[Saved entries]
────────

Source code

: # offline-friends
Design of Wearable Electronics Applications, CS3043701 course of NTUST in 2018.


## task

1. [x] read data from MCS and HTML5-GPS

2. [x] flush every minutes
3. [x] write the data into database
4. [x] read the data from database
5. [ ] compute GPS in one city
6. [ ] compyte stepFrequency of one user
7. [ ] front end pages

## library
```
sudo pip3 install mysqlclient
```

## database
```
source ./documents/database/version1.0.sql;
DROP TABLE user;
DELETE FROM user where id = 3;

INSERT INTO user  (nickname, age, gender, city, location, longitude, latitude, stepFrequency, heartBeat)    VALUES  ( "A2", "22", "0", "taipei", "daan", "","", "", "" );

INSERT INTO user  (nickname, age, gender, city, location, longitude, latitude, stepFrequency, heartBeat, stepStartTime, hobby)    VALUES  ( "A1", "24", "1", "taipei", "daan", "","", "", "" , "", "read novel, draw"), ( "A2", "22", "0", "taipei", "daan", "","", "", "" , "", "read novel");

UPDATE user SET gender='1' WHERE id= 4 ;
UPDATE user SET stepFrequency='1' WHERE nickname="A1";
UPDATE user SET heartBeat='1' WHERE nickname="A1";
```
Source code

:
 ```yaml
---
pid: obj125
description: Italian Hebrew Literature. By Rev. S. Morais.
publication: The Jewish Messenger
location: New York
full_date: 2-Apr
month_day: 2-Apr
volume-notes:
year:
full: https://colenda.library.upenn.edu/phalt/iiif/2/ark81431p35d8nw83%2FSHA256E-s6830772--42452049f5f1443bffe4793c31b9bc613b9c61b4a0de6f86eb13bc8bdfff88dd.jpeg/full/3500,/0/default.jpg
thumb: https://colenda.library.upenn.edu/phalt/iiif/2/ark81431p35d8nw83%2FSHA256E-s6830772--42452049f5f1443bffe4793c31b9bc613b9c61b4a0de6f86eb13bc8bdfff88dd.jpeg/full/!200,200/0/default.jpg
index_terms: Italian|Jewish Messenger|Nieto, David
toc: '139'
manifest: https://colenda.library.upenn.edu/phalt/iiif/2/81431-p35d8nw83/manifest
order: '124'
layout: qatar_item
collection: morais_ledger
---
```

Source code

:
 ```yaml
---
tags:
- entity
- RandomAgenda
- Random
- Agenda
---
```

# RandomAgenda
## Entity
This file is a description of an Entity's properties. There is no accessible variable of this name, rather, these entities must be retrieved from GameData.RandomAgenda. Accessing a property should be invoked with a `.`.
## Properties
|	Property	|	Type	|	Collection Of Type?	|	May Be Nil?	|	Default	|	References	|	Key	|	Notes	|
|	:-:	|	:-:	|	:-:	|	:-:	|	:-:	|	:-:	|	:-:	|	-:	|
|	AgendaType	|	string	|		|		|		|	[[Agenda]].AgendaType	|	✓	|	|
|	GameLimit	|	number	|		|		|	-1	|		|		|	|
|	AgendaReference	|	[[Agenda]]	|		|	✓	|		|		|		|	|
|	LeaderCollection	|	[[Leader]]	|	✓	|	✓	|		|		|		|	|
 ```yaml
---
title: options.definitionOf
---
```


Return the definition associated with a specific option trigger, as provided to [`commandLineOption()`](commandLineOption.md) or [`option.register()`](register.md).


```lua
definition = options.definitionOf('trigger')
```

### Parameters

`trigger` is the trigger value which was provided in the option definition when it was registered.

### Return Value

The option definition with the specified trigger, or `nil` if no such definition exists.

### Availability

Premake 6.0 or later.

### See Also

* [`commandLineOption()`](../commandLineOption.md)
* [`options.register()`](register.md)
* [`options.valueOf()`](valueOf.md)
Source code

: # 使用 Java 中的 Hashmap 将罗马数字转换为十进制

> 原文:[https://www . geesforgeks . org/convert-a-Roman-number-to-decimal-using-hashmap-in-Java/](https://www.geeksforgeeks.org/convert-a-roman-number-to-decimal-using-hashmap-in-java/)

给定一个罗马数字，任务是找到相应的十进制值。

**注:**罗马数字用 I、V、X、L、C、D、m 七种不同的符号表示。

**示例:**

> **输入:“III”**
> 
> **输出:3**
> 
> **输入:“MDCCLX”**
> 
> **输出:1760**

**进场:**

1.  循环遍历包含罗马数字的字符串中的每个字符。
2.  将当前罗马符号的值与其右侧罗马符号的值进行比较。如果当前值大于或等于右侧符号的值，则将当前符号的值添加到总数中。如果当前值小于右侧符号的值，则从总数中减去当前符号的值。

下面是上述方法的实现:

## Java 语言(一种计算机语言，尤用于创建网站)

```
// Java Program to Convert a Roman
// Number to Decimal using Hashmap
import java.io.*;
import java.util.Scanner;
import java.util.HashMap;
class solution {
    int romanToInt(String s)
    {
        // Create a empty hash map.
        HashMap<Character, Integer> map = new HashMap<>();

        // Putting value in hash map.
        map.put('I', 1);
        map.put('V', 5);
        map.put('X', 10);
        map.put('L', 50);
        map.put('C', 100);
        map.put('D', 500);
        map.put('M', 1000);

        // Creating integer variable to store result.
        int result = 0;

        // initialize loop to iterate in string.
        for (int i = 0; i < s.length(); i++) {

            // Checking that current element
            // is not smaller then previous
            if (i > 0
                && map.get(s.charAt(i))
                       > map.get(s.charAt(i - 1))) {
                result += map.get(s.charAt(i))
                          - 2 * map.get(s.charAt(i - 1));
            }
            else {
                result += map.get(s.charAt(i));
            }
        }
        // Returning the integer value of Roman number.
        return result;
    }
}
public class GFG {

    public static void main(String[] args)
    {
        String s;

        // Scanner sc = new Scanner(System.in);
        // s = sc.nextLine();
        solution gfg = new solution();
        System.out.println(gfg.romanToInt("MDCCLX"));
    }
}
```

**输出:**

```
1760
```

────────

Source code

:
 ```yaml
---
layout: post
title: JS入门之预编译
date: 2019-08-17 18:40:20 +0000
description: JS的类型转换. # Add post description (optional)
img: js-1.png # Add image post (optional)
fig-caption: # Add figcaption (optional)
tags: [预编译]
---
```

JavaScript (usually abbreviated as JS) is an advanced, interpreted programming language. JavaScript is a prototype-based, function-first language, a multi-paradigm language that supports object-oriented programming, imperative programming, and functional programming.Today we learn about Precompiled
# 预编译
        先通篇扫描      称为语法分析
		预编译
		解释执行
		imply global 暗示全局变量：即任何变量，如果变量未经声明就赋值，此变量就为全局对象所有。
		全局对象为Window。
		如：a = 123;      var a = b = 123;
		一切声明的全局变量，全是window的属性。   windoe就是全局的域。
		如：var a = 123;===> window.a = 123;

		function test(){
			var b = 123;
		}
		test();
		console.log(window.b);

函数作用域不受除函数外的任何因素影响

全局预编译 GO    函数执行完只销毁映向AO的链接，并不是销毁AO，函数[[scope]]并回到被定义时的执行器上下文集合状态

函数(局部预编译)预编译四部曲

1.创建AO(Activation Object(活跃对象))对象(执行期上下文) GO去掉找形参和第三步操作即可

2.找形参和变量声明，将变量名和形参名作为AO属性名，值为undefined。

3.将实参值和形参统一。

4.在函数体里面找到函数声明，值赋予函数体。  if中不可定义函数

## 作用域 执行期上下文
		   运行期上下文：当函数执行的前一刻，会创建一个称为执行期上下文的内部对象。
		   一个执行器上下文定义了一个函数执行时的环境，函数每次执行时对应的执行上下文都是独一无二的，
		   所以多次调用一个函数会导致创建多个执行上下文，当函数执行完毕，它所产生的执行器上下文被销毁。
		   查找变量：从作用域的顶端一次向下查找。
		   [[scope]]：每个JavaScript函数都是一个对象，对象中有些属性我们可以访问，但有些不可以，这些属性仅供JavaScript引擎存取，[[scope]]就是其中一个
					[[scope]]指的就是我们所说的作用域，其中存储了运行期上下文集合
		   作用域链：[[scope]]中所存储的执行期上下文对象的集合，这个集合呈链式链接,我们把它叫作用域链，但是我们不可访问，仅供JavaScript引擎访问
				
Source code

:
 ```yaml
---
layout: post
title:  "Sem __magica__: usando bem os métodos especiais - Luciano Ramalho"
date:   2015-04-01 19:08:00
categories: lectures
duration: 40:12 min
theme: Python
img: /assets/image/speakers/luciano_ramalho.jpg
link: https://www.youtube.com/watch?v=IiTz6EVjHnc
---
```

────────

# [WHAT YOU WILL DO]
Lines above that have "romanToInt": copy each of them.

# [EXERCISE OUTPUT]
    int romanToInt(String s)
        System.out.println(gfg.romanToInt("MDCCLX"));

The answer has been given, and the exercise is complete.